First, he claims that it was improper for Wyden to ask the question when he knew the answer was classified. This, he says, put him in a "when did you stop beating your wife" situation.
Note, however, that that defense suggests that Clapper knew what Wyden meant.
But his other defense is that he thought Wyden was talking about something else:
Clapper told The Daily Beast that he simply misunderstood Wyden’s question. At the time of the hearing last March, Congress had just finished consideration of a bill to renew the Foreign Intelligence Surveillance Act (FISA). Section 702 of that legislation gives the National Security Agency the authority to collect the electronic communications of non-U.S. persons. In his question, Wyden asked initially if the United States had collected “dossiers” on American citizens and referred to an answer to this question by then NSA director, Keith Alexander.
Either he knew what Wyden meant or he didn't.
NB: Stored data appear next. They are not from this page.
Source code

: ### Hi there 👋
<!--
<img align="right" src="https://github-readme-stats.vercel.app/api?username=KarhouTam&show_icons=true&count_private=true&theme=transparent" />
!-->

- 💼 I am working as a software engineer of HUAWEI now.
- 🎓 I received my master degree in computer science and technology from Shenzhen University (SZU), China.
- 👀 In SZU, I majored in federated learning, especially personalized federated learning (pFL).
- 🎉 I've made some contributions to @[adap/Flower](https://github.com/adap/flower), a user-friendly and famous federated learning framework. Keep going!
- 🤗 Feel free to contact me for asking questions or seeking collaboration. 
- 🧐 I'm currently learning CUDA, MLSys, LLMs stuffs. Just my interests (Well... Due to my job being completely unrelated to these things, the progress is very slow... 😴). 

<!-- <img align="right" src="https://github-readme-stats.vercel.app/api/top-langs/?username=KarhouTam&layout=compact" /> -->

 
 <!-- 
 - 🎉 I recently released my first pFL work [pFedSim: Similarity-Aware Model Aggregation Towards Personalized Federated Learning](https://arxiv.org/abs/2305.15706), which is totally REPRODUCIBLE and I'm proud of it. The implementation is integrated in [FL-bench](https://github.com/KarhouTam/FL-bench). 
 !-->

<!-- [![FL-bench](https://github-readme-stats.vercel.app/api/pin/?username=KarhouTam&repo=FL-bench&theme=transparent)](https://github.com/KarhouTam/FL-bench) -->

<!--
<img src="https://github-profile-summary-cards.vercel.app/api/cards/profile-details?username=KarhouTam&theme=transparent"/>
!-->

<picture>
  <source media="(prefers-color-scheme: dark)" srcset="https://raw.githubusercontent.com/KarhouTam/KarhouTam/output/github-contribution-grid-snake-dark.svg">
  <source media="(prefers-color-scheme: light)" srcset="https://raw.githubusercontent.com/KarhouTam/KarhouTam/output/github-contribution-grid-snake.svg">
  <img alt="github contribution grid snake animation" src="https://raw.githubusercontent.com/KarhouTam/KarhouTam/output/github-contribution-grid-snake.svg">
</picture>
He's calling "splunge" -- Wyden trapped me improperly, and I did my best to observe my duty to avoid disclosing a classified program, and also I thought he was talking about something else, whether we collected "dossiers." Note that he didn't consider this last question a matter of classified information.
“I was not even thinking of what he was asking about, which is of course we now all know as section 215 of the Patriot Act governing the acquisition and storage of telephony business records metadata,” Clapper said. “Wasn’t even thinking of that.” The director of national intelligence said he thought Wyden’s question was actually about section 702 of FISA.
Clapper finishes up by saying no one can prove what he meant when he said "No."
“There is only one person on the planet who actually knows what I was thinking,” Clapper said of his testimony from last March. “Not the media, and not certain members of Congress, only I know what I was thinking.”
Update from DrewM.: Drew says this by email.
Reminder...Wyden told Clapper a day in advance he was going to be asked the data collection question.
[Link to story establishing that Wyden's question had been submitted in advance.]
With that notice Clapper didn't have a better plan than perjury?
Correction: I claimed Clapper was "head of the NSA" because, frankly, I was high. Like off-my-face zonked on spray paint and nail thinner.
Baldilocks has corrected me. He's DNI, not head of the NSA.